SAWAN – Tim peneliti dari Balai Arkeologi Bali dan Universitas Udayana, kembali melakukan proses identifikasi prasasti.
Setelah tuntas melakukan identifikasi prasasti di Pura Desa Pakraman Klandis, kemarin (28/3) tim peneliti melakukan identifikasi terhadap prasasti-prasasti yang ada di Desa Sawan, Kecamatan Sawan.
Prasasti tersebut disimpan di Pura Dadia Pasek Kamasan, yang terletak di Banjar Dinas Brahmana, Desa Sawan.
Prasasti itu merupakan warisan turun temurun dari para leluhur. Kini prasasti itu dijadikan semacam pusaka oleh keluarga besar.
Total ada 17 keping prasasti yang diidentifikasi. Belasan prasasti yang terbuat dari kepingan tembaga itu, dikelompokkan menjadi tiga bagian.

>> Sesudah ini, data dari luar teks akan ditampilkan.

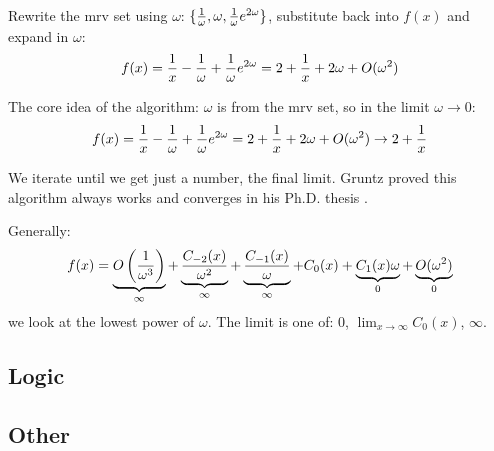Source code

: Rewrite the mrv set using $\omega$: $\{{1\over\omega}, \omega,
{1\over\omega}e^{2\omega}\}$, substitute back into $f(x)$ and expand in
$\omega$:
$$f(x) = {1\over x}-{1\over\omega}+{1\over\omega}e^{2\omega}
    = 2+{1\over x} + 2\omega + O(\omega^2)$$

The core idea of the algorithm: $\omega$ is from the mrv set, so in the limit
$\omega\to0$:
$$f(x) = {1\over x}-{1\over\omega}+{1\over\omega}e^{2\omega}
    = 2+{1\over x} + 2\omega + O(\omega^2)
    \to 2 + {1\over x}$$

We iterate until we get just a number, the final limit. Gruntz proved this
algorithm always works and converges in his Ph.D. thesis
\cite{gruntz1996computing}.

Generally:
$$ f(x) = \underbrace{O\left({1\over \omega^3}\right)}_\infty
    + \underbrace{C_{-2}(x)\over \omega^2}_\infty
    + \underbrace{C_{-1}(x)\over \omega}_\infty
    + {C_{0}(x)}
    + \underbrace{C_{1}(x)\omega}_0
    + \underbrace{O(\omega^2)}_0
$$
we look at the lowest power of $\omega$. The limit is one of: $0$,
$\lim_{x\to\infty} C_0(x)$, $\infty$.

\subsection{Logic}

\subsection{Other}
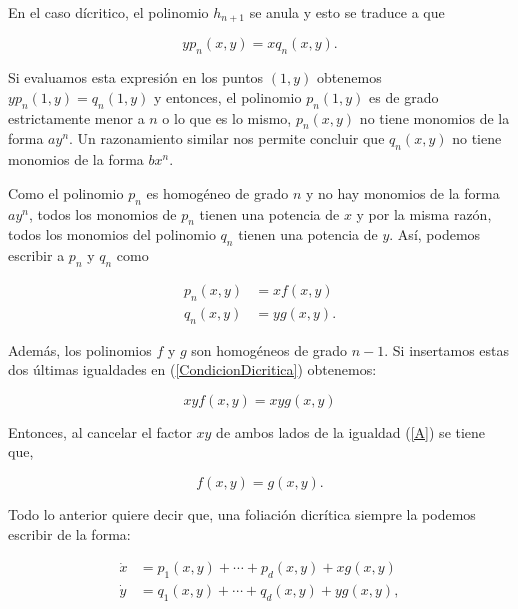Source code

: En el caso dícritico, el polinomio $h_{n+1}$ se anula y esto se traduce a que

\begin{equation}
\label{CondicionDicritica}
yp_{n}(x,y)=xq_{n}(x,y).
\end{equation}

Si evaluamos esta expresión en los puntos $(1,y)$ obtenemos $yp_{n}(1,y)=q_{n}(1,y)$ y entonces, el polinomio $p_{n}(1,y)$ es de grado estrictamente menor a $n$ o lo que es lo mismo, $p_{n}(x,y)$ no tiene monomios de la forma $ay^{n}$. Un razonamiento similar nos permite concluir que $q_{n}(x,y)$ no tiene monomios de la forma $bx^{n}$.

Como el polinomio $p_{n}$ es homogéneo de grado $n$ y no hay monomios de la forma $ay^{n}$, todos los monomios de $p_{n}$ tienen una potencia de $x$ y por la misma razón, todos los monomios del polinomio $q_{n}$ tienen una potencia de $y$. Así, podemos escribir a $p_{n}$ y $q_{n}$ como

\begin{equation}
\begin{aligned}
p_{n}(x,y) &=xf(x,y)\\
q_{n}(x,y) &=yg(x,y).
\end{aligned}
\end{equation}

 \noindent Además, los polinomios $f$ y $g$ son homogéneos de grado $n-1$. Si insertamos estas dos últimas igualdades en (\ref{CondicionDicritica}) obtenemos:

\begin{equation}
\label{A}
xyf(x,y)=xyg(x,y)
\end{equation}

\noindent Entonces, al cancelar el factor $xy$ de ambos lados de la igualdad (\ref{A}) se tiene que,

\begin{equation}
f(x,y)=g(x,y).
\end{equation}

Todo lo anterior quiere decir que, una foliación dicrítica siempre la podemos escribir de la forma:

\begin{equation}
\label{EcuacionDicritica}
\begin{aligned}
\dot{x} &=p_{1}(x,y)+\cdots+p_{d}(x,y)+xg(x,y)\\
\dot{y} &=q_{1}(x,y)+\cdots+q_{d}(x,y)+yg(x,y),
\end{aligned}
\end{equation}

Masing-masing disebut Prasasti Sawan A, Prasasti Sawan B, dan Prasasti Sawan C. Seluruhnya ditulis dalam aksara Jawa Kuna.
Peneliti dari Fakultas Ilmu Budaya Universitas Udayana, I Gusti Ngurah Tara Wiguna mengatakan, ketiga prasasti itu berasal dari masa yang berbeda.
Prasasti Sawan A berasal dari tahun 897 Caka dan Prasasti Sawan B berasal dari tahun 980 Caka. Kedua prasasti itu dikeluarkan oleh Raja Bali Dwi Mandala yakni Anak Wungsu.
Sementara Prasasti Sawan C, berasal dari tahun 1020 Caka yang dikeluarkan oleh Raja Sakalindu Kirana.
“Isi ketiganya itu sama. Permintaan pengurangan pajak dari masyarakat, yang disetujui oleh raja. Jadi ada yang dikurangi ada yang dibebaskan,” kata Tara Wiguna.
Uniknya dalam tiga prasasti tersebut, sama sekali tak disebutkan nama Desa Sawan. Sebaliknya dalam prasasti disebutkan nama Desa Harangan serta nama Desa Sukapura.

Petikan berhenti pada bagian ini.